I’ve always been struck that George Orwell’s Nineteen-Eighty-Four is held up as the classic dystopian novel. While Nineteen-Eighty-Four has considerable merit in its own right, it is also quite obvious by comparing the two that Bradbury had a much greater understanding of the real dangers lurking in Western civilization in the mid-20th century, and of how they would end up playing out in our time. Orwell’s dystopia is about a crushing, all-powerful government that rules with an iron fist, something that seems quite dated today.

Bradbury’s dystopia really isn’t all that different from the America we now inhabit, where the soft touch of commercialization and materialism is used to enforce state power instead. It’s true that books haven’t actually been banned, although they have been rendered irrelevant.

Another classic Bradbury tale of a man rebelling against the spirit of his times is “Usher II,” which was included in The Martian Chronicles and is in part an homage to Edgar Allan Poe, Bradbury’s literary mentor. In this story, we learn that America has imposed moral laws on its citizens, and as a result, nothing deemed disturbing is permitted. A man named William Stendahl, frustrated with the lack of freedom on Earth, goes to the fledgling colony on Mars, where he builds a massive, automated haunted house based on Poe’s stories. Hearing of it, government officials named “Moral Climate Monitors” are dispatched to investigate its decency.
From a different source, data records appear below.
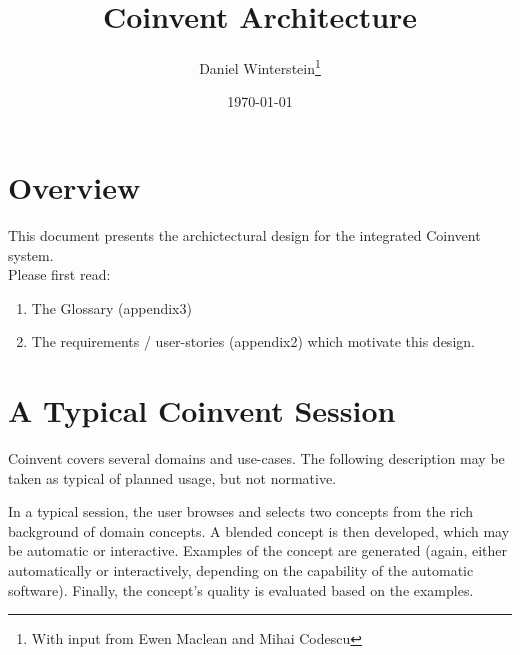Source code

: \documentclass[10pt]{article}
\author{Daniel Winterstein\footnote{With input from Ewen Maclean and Mihai Codescu}}
\title{Coinvent Architecture}
\date{\today}
\begin{document}
\maketitle





\section{Overview}\label{sec:overview}

This document presents the archictectural design for the integrated Coinvent system. \mbox{}\\
Please first read:
\begin{enumerate}
\item{The Glossary (appendix3)}
\item{The requirements / user-stories (appendix2) which motivate this design.}
\end{enumerate}

\section{A Typical Coinvent Session}\label{sec:typical}

Coinvent covers several domains and use-cases. The following description may be taken
as typical of planned usage, but not normative.

In a typical session, the user browses and selects two concepts from the 
rich background of domain concepts. A blended concept is then developed, which
may be automatic or interactive. Examples of the concept are generated (again, either
automatically or interactively, depending on the capability of the automatic software). Finally, the concept's quality is evaluated based on the examples.
\end{document}
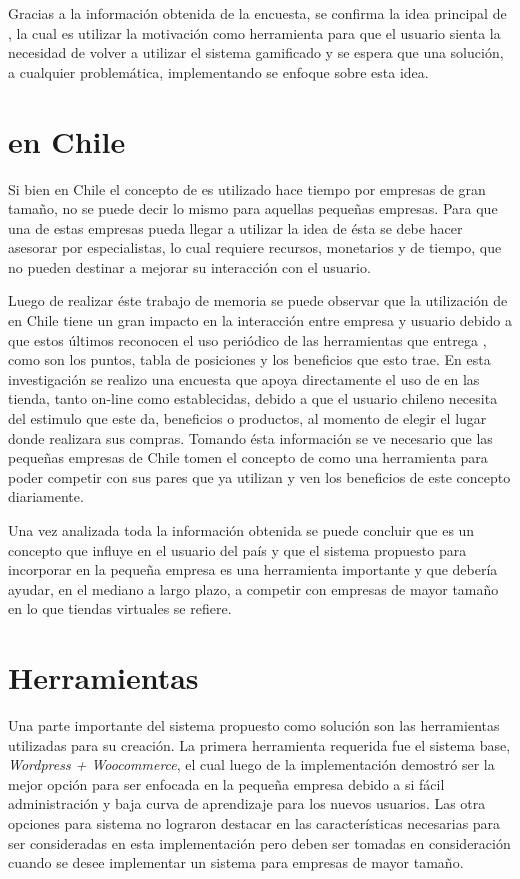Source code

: Gracias a la información obtenida de la encuesta, se confirma la
idea principal de {\gam}, la cual es utilizar la motivación como herramienta para
que el usuario sienta la necesidad de volver a utilizar el sistema gamificado y
se espera que una solución, a cualquier problemática, implementando {\gam} se
enfoque sobre esta idea.

\section{{\GAM} en Chile}

Si bien en Chile el concepto de {\gam} es utilizado hace tiempo por empresas de gran tamaño, no se
puede decir lo mismo para aquellas pequeñas empresas. Para que una de estas empresas pueda
llegar a utilizar la idea de {\gam} ésta se debe hacer asesorar por especialistas, lo cual
requiere recursos, monetarios y de tiempo, que no pueden destinar a mejorar su interacción con el usuario.

Luego de realizar éste trabajo de memoria se puede observar que la utilización de {\gam} en Chile tiene
un gran impacto en la interacción entre empresa y usuario debido a que estos últimos reconocen el uso
periódico de las herramientas que entrega {\gam}, como son los puntos, tabla de posiciones y los
beneficios que esto trae.
En esta investigación se realizo una encuesta que apoya directamente el uso de {\gam} en las tienda, tanto
on-line como establecidas, debido a que el usuario chileno necesita del estimulo que este da, beneficios o productos,
al momento de elegir el lugar donde realizara sus compras. Tomando ésta información se ve necesario que las
pequeñas empresas de Chile tomen el concepto de {\gam} como una herramienta para poder competir con sus
pares que ya utilizan {\gam} y ven los beneficios de este concepto diariamente.

Una vez analizada toda la información obtenida se puede concluir que {\gam} es un concepto que influye
en el usuario del país y que el sistema propuesto para incorporar {\gam} en la pequeña empresa
es una herramienta importante y que debería ayudar, en el mediano a largo plazo, a competir con empresas
de mayor tamaño en lo que tiendas virtuales se refiere.

\section{Herramientas}

Una parte importante del sistema propuesto como solución son las herramientas utilizadas para su creación.
La primera herramienta requerida fue el sistema base, \emph{Wordpress + Woocommerce}, el cual luego de
la implementación demostró ser la mejor opción para ser enfocada en la pequeña empresa debido a si
fácil administración y baja curva de aprendizaje para los nuevos usuarios. Las otra opciones para sistema no lograron
destacar en las características necesarias para ser consideradas en esta implementación pero deben ser
tomadas en consideración cuando se desee implementar un sistema para empresas de mayor tamaño.

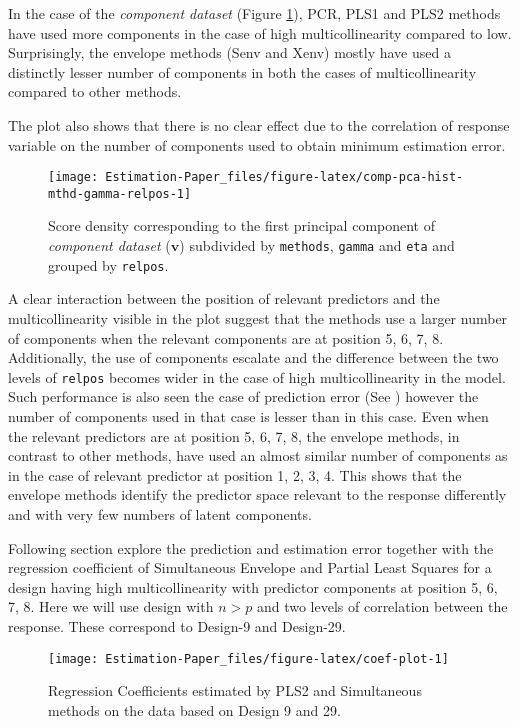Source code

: \documentclass[12pt,3p,authoryear]{elsarticle}
\begin{document}
In the case of the \emph{component dataset} (Figure \ref{fig:comp-pca-hist-mthd-gamma-relpos}), PCR, PLS1 and PLS2 methods have used more components in the case of high multicollinearity compared to low. Surprisingly, the envelope methods (Senv and Xenv) mostly have used a distinctly lesser number of components in both the cases of multicollinearity compared to other methods.

The plot also shows that there is no clear effect due to the correlation of response variable on the number of components used to obtain minimum estimation error.

\begin{figure}[!htb]
\texttt{[image: Estimation-Paper\_files/figure-latex/comp-pca-hist-mthd-gamma-relpos-1]} \caption{Score density corresponding to the first principal component of \emph{component dataset} (\(\mathbf{v}\)) subdivided by \texttt{methods}, \texttt{gamma} and \texttt{eta} and grouped by \texttt{relpos}.}\label{fig:comp-pca-hist-mthd-gamma-relpos}
\end{figure}

A clear interaction between the position of relevant predictors and the multicollinearity visible in the plot suggest that the methods use a larger number of components when the relevant components are at position 5, 6, 7, 8. Additionally, the use of components escalate and the difference between the two levels of \texttt{relpos} becomes wider in the case of high multicollinearity in the model. Such performance is also seen the case of prediction error (See \citet{rimal2019pred}) however the number of components used in that case is lesser than in this case. Even when the relevant predictors are at position 5, 6, 7, 8, the envelope methods, in contrast to other methods, have used an almost similar number of components as in the case of relevant predictor at position 1, 2, 3, 4. This shows that the envelope methods identify the predictor space relevant to the response differently and with very few numbers of latent components.

Following section explore the prediction and estimation error together with the regression coefficient of Simultaneous Envelope and Partial Least Squares for a design having high multicollinearity with predictor components at position 5, 6, 7, 8. Here we will use design with \(n>p\) and two levels of correlation between the response. These correspond to Design-9 and Design-29.

\begin{figure}
\texttt{[image: Estimation-Paper\_files/figure-latex/coef-plot-1]} \caption{Regression Coefficients estimated by PLS2 and Simultaneous methods on the data based on Design 9 and 29.}\label{fig:coef-plot}
\end{figure}
\end{document}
When they arrive, they immediately decide to have the house torn down, but Stendahl convinces them to go through the house once before passing judgment on it. He also reveals that he has had android doubles of all the officials made. As they walk through the house, the officials see the android versions of themselves being killed, one by one, in particularly gruesome fashion, as Stendahl condemns them for their efforts to sanitize the human experience. Finally, when he gets the Chief Inspector alone, Stendahl reveals that it is the real officials who have been getting killed, while the android doubles were looking on. Stendahl traps the Chief Inspector behind a wall in imitation of “The Cask of Amontillado,” and then whisks away by helicopter as the house collapses into the surrounding swamp.

Although perhaps the simplest version of his “man among the ruins” character is the one in his story “The Pedestrian” (1953), which is about life in 2053, when television has become so predominant that no one leaves their homes at night. Leonard Mead takes a walk through his city, enjoying the solitude he finds and wishing to differentiate himself from those who are forever huddled in front of their screens. Crime, we are told, has disappeared, since television keeps everyone constantly amused. He is finally stopped by a police car on his walk, and when he can’t offer any explanation for why he is walking, he is arrested and told that he will be taken to a psychiatric ward. The crowning dénouement comes when Mead is forced into the car and realizes that there are no police officers, and that it is completely automated.

From these examples, it should be clear that Bradbury nursed a hatred for the modern world that bordered on the violent, as evinced by the extreme reactions many of his characters have to it. The modern world for Bradbury, as it is for the traditionalists, is a place of soulless materialism, sterility, and stupidity divorced from anything authentic, as well as from the past.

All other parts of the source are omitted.